Consider $L^{p}([0,1])$ with Lebesgue measure. Note that if $f\in L^{p}$ with $p>1$ then $f\in L^{1}$. Show that the set of $f\in L^{1}$ so that $f\notin L^{p}$ is residual.
First of all, a set $E\subset X$ is define to be generic if its complement is of the first category.
If we consider the set $$A_{N}:=\left\{f\in L^{1}: \displaystyle\int_{I}{|f|}\leq Nm(I)^{1-\frac{1}{p}}\mbox{ for all intervals $I$ }\right\}$$
How can I prove this set is nowhere dense?
On
Proof of the fact that $A_N$ is nowhere dense: Fatou's Lemma shows that $A_N$ is closed in $L^{1}$; suppose $A_N$ has an interior point $g$. Then there exists $r>0$ such that $||f-g||_1 <r$ implies $f \in A_N$. By triangle inequality we get $\int_I |f| \leq 2N m(I)^{1-\frac 1 p} $ for any interval $I$ whenever $||f||_1 <r$. Take $I=(0,c)$ and $f(x)=ax^{\alpha}$ where $\alpha \in (-1,-\frac 1 p)$ and $0<a<r(1+\alpha)$. Then $||f||_1 <r$, and $\int_I |f| =\int_0^{c} ax^{\alpha} =a \frac {c^{1+\alpha}} {\alpha +1}$ so $a \frac {c^{1+\alpha}} {\alpha +1} \leq 2N c^{1-\frac 1 p} $. Dividing by $c^{1+\alpha}$ and letting $c \to 0$ we get a contradiction.

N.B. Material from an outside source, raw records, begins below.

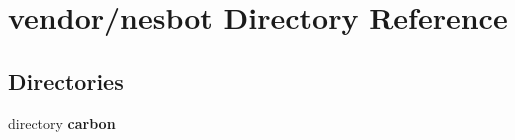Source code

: \section{vendor/nesbot Directory Reference}
\label{dir_46f6caa3f257283f7b84305bfb2127a1}
\subsection*{Directories}
\begin{DoxyCompactItemize}
\item 
directory {\bf carbon}
\end{DoxyCompactItemize}
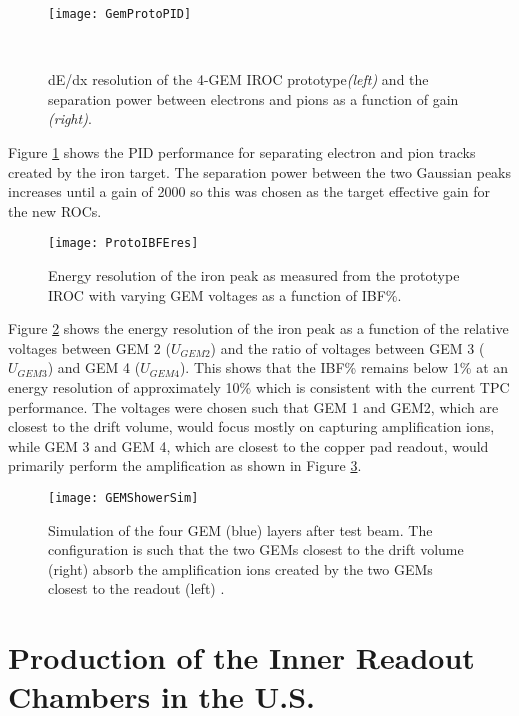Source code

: \begin{figure}[h]
\texttt{[image: GemProtoPID]}
\centering
\caption{dE/dx resolution of the 4-GEM IROC prototype\textit{(left)} and the separation power between electrons and pions as a function of gain \textit{(right)}\cite{CERN-LHCC-2015-002}.}\

\label{fig:GemProtoPID}
\end{figure}

Figure \ref{fig:GemProtoPID} shows the PID performance for separating electron and pion tracks created by the iron target.  The separation power between the two Gaussian peaks increases until a gain of 2000 so this was chosen as the target effective gain for the new ROCs.



\begin{figure}[h]
\texttt{[image: ProtoIBFEres]}
\centering
\caption{Energy resolution of the iron peak as measured from the prototype IROC with varying GEM voltages as a function of IBF\%\cite{CERN-LHCC-2015-002}.}
\label{fig:ProtoIBFEres}
\end{figure}


Figure \ref{fig:ProtoIBFEres} shows the energy resolution of the iron peak as a function of the relative voltages between GEM 2 ($U_{GEM2}$) and the ratio of voltages between GEM 3 ($U_{GEM3}$) and GEM 4 ($U_{GEM4}$).  This shows that the IBF\% remains below 1\% at an energy resolution of approximately 10\% which is consistent with the current TPC performance.  The voltages were chosen such that GEM 1 and GEM2, which are closest to the drift volume, would focus mostly on capturing amplification ions, while GEM 3 and GEM 4, which are closest to the copper pad readout, would primarily perform the amplification as shown in Figure \ref{fig:showersim}.

\begin{figure}[h]
\texttt{[image: GEMShowerSim]}
\centering
\caption{Simulation of the four GEM (blue) layers after test beam.  The configuration is such that the two GEMs closest to the drift volume (right) absorb the amplification ions created by the two GEMs closest to the readout (left) \cite{CERN-LHCC-2015-002}.}
\label{fig:showersim}
\end{figure}

\section{Production of the Inner Readout Chambers in the U.S.}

Hint: If $\int |f|^p > N$, show there is $h \in L^\infty$ such that $\int h f > N$. Conclude that $\{f \in L^1:\; \int |f|^p > N\}$ is open. To show it is dense, consider adding to any $f \in L^1$ some function with small $L^1$ norm but large $L^p$ norm.